Inzwischen übernehmen wir praktisch alle EU-Gesetze und nennen das «autonomen Nachvollzug». Die meisten Politiker machen ausschliesslich Politik und haben ihren Beruf aufgegeben. Das Bankgeheimnis ist pulverisiert, und weil Klima-Themen gerade «in» sind, erleben wir bei Wahlen einen grünen Erdrutschsieg.
Nun verlieren wir plötzlich auch noch eine weitere Schweizer Eigenheit, auf die wir immer so stolz waren: Unsere Bundesbahnen SBB, einst Ausbund von Präzision und Zuverlässigkeit, verkommen zu einer ganz normalen Eisenbahngesellschaft, wie man sie in Deutschland, Italien oder Frankreich finden kann: unpünktlich, ungepflegt, unzuverlässig ...
Für jeden Passagier der SBB ist offensichtlich, dass die offizielle Bahnstatistik – über 90 Prozent Pünktlichkeit – nichts mehr mit der Realität zu tun hat: Ausfälle, massive Verspätungen, Bus-Ersatzverkehr, verkürzte und deshalb überfüllte Züge, sogar ausgelassene Halte: Wer einen wichtigen Termin hat, nimmt sicherheitshalber einen Zug früher!
Leidtragende sind auch die Bähnler. Sie leisten Überstunden, geben jeden Tag alles, um das Beste aus der Misere zu machen – und müssen dennoch oft als Blitzableiter für verärgerte Passagiere herhalten. Wenn die Frauen und Männer an der Basis ihrer Frustration jetzt mit dem Lied «Hört endlich auf. Stop bashing SBB» Luft machen, dann ist das Ausdruck von Berufsstolz.
Fantasiert jedoch ein Mitglied der SBB-Konzernleitung auf Twitter: «Wenn ich einen Wunsch frei hätte: Stop Bashing SBB», dann ist das etwa so absurd, wie wenn die BLICK-Chefredaktion täglich verkehrte Schlagzeilen produzieren würde und dann jammert, statt den Missstand zu beheben.
Immerhin hat CEO Andreas Meyer vergangene Woche erstmals Fehler eingeräumt. Wegen des Lokführermangels und des verspäteten Bombardier-Zugs kündigte er eine Durststrecke bis 2021 an.

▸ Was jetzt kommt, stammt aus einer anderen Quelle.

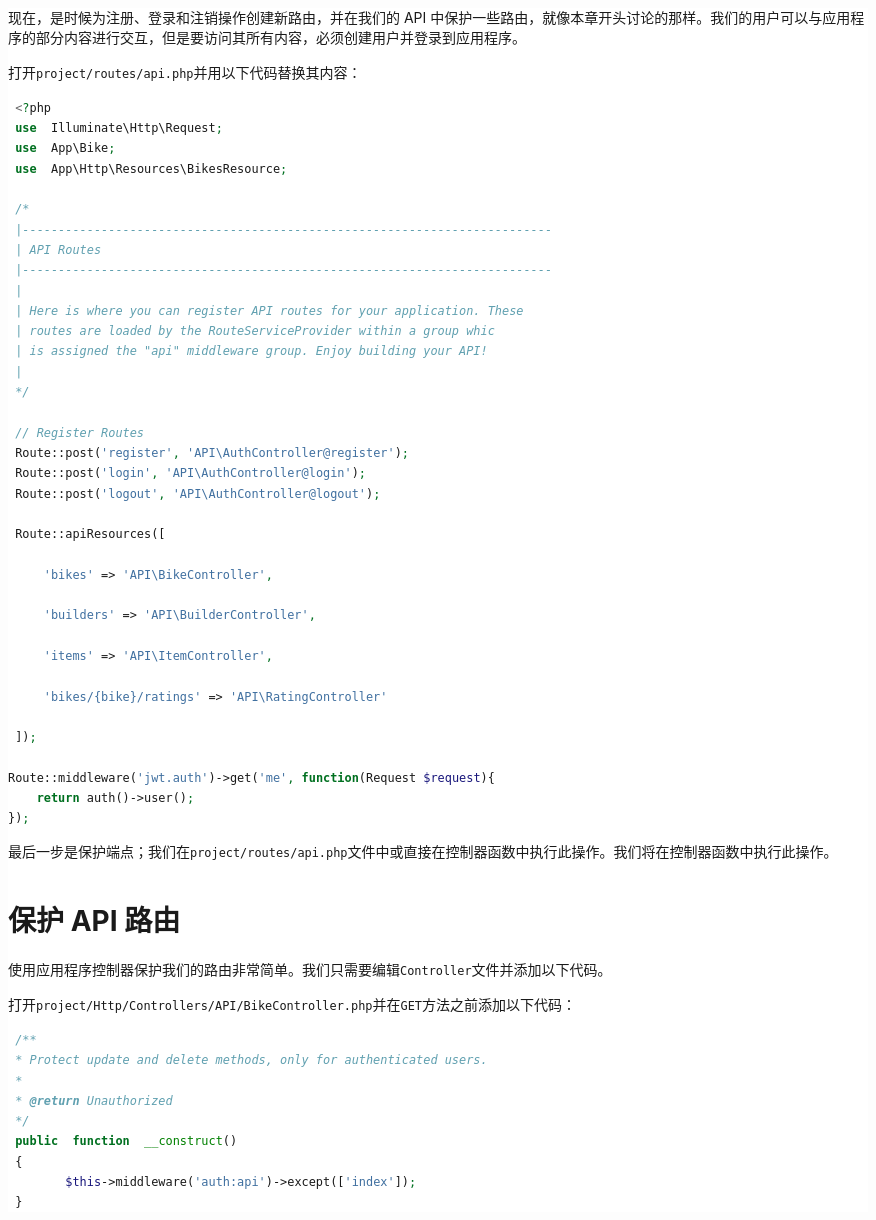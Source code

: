 现在，是时候为注册、登录和注销操作创建新路由，并在我们的 API 中保护一些路由，就像本章开头讨论的那样。我们的用户可以与应用程序的部分内容进行交互，但是要访问其所有内容，必须创建用户并登录到应用程序。

打开`project/routes/api.php`并用以下代码替换其内容：

```php
 <?php
 use  Illuminate\Http\Request;
 use  App\Bike;
 use  App\Http\Resources\BikesResource;

 /*
 |--------------------------------------------------------------------------
 | API Routes
 |--------------------------------------------------------------------------
 |
 | Here is where you can register API routes for your application. These
 | routes are loaded by the RouteServiceProvider within a group whic
 | is assigned the "api" middleware group. Enjoy building your API!
 |
 */

 // Register Routes
 Route::post('register', 'API\AuthController@register');
 Route::post('login', 'API\AuthController@login');
 Route::post('logout', 'API\AuthController@logout');

 Route::apiResources([

     'bikes' => 'API\BikeController',

     'builders' => 'API\BuilderController',

     'items' => 'API\ItemController',

     'bikes/{bike}/ratings' => 'API\RatingController'

 ]);

Route::middleware('jwt.auth')->get('me', function(Request $request){
    return auth()->user();
});
```

最后一步是保护端点；我们在`project/routes/api.php`文件中或直接在控制器函数中执行此操作。我们将在控制器函数中执行此操作。

# 保护 API 路由

使用应用程序控制器保护我们的路由非常简单。我们只需要编辑`Controller`文件并添加以下代码。

打开`project/Http/Controllers/API/BikeController.php`并在`GET`方法之前添加以下代码：

```php
 /**
 * Protect update and delete methods, only for authenticated users.
 *
 * @return Unauthorized
 */
 public  function  __construct()
 {
        $this->middleware('auth:api')->except(['index']);
 }
```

Vielleicht kommt die Besserung nie – weil die Schweiz auch im Hinblick auf ihre Bahnen ein ganz normales Land geworden ist.
Balsam auf die Schweizer Seele war diese Woche der Essay in der «New York Times» – ein einziges grosses Loblied auf unser Land, das der Autor zum Vorbild für die ganze Welt ausruft. Seine drei Haupterkenntnisse:
- Die Schweiz ist nicht nur reich, sondern auch glücklich.
- Die Schweizer Wirtschaft ist höchst erfolgreich, weil 13 der 100 grössten europäischen Unternehmen ihren Sitz hier haben, weil die eidgenössischen KMU stark sind, weil ihre Top-Produkte trotz unserer starken Währung weltweit gefragt sind.
- Die Schweiz hält die richtige Balance zwischen Privatwirtschaft und Wohlfahrtsstaat.
Die SBB kommen in diesem Loblied allerdings nicht vor.